» **Exercise**
Restate all of the entries exactly, dropping any pictures they hold.

**** Recorded data ****

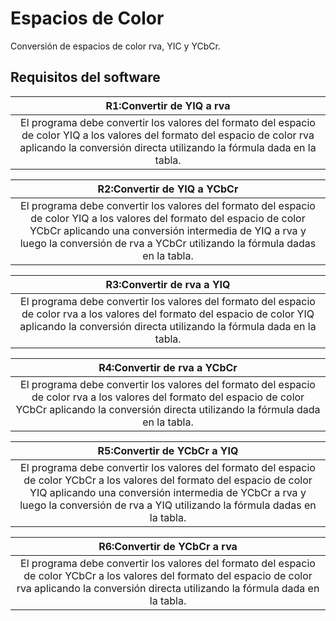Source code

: # Espacios de Color
Conversión de espacios de color rva, YIC y YCbCr.

## Requisitos del software
|R1:Convertir de YIQ a rva|
| :-------------: |
|El programa debe convertir los valores del formato del espacio de color YIQ a los valores del formato del espacio de color rva aplicando la conversión directa utilizando la fórmula dada en la tabla.|

|R2:Convertir de YIQ a YCbCr|
| :-------------: |
|El programa debe convertir los valores del formato del espacio de color YIQ a los valores del formato del espacio de color YCbCr aplicando una conversión intermedia de YIQ a rva y luego la conversión de rva a YCbCr utilizando la fórmula dadas en la tabla.|

|R3:Convertir de rva a YIQ|
| :-------------: |
|El programa debe convertir los valores del formato del espacio de color rva a los valores del formato del espacio de color YIQ aplicando la conversión directa utilizando la fórmula dada en la tabla.|

|R4:Convertir de rva a YCbCr|
| :-------------: |
|El programa debe convertir los valores del formato del espacio de color rva a los valores del formato del espacio de color YCbCr aplicando la conversión directa utilizando la fórmula dada en la tabla.|  

|R5:Convertir de YCbCr a YIQ|
| :-------------: |
|El programa debe convertir los valores del formato del espacio de color YCbCr a los valores del formato del espacio de color YIQ aplicando una conversión intermedia de YCbCr a rva y luego la conversión de rva a YIQ utilizando la fórmula dadas en la tabla.|

|R6:Convertir de YCbCr a rva|
| :-------------: |
|El programa debe convertir los valores del formato del espacio de color YCbCr a los valores del formato del espacio de color rva aplicando la conversión directa utilizando la fórmula dada en la tabla.|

****

» **Task answer**
Source code

: # Espacios de Color
Conversión de espacios de color rva, YIC y YCbCr.

## Requisitos del software
|R1:Convertir de YIQ a rva|
| :-------------: |
|El programa debe convertir los valores del formato del espacio de color YIQ a los valores del formato del espacio de color rva aplicando la conversión directa utilizando la fórmula dada en la tabla.|

|R2:Convertir de YIQ a YCbCr|
| :-------------: |
|El programa debe convertir los valores del formato del espacio de color YIQ a los valores del formato del espacio de color YCbCr aplicando una conversión intermedia de YIQ a rva y luego la conversión de rva a YCbCr utilizando la fórmula dadas en la tabla.|

|R3:Convertir de rva a YIQ|
| :-------------: |
|El programa debe convertir los valores del formato del espacio de color rva a los valores del formato del espacio de color YIQ aplicando la conversión directa utilizando la fórmula dada en la tabla.|

|R4:Convertir de rva a YCbCr|
| :-------------: |
|El programa debe convertir los valores del formato del espacio de color rva a los valores del formato del espacio de color YCbCr aplicando la conversión directa utilizando la fórmula dada en la tabla.|  

|R5:Convertir de YCbCr a YIQ|
| :-------------: |
|El programa debe convertir los valores del formato del espacio de color YCbCr a los valores del formato del espacio de color YIQ aplicando una conversión intermedia de YCbCr a rva y luego la conversión de rva a YIQ utilizando la fórmula dadas en la tabla.|

|R6:Convertir de YCbCr a rva|
| :-------------: |
|El programa debe convertir los valores del formato del espacio de color YCbCr a los valores del formato del espacio de color rva aplicando la conversión directa utilizando la fórmula dada en la tabla.|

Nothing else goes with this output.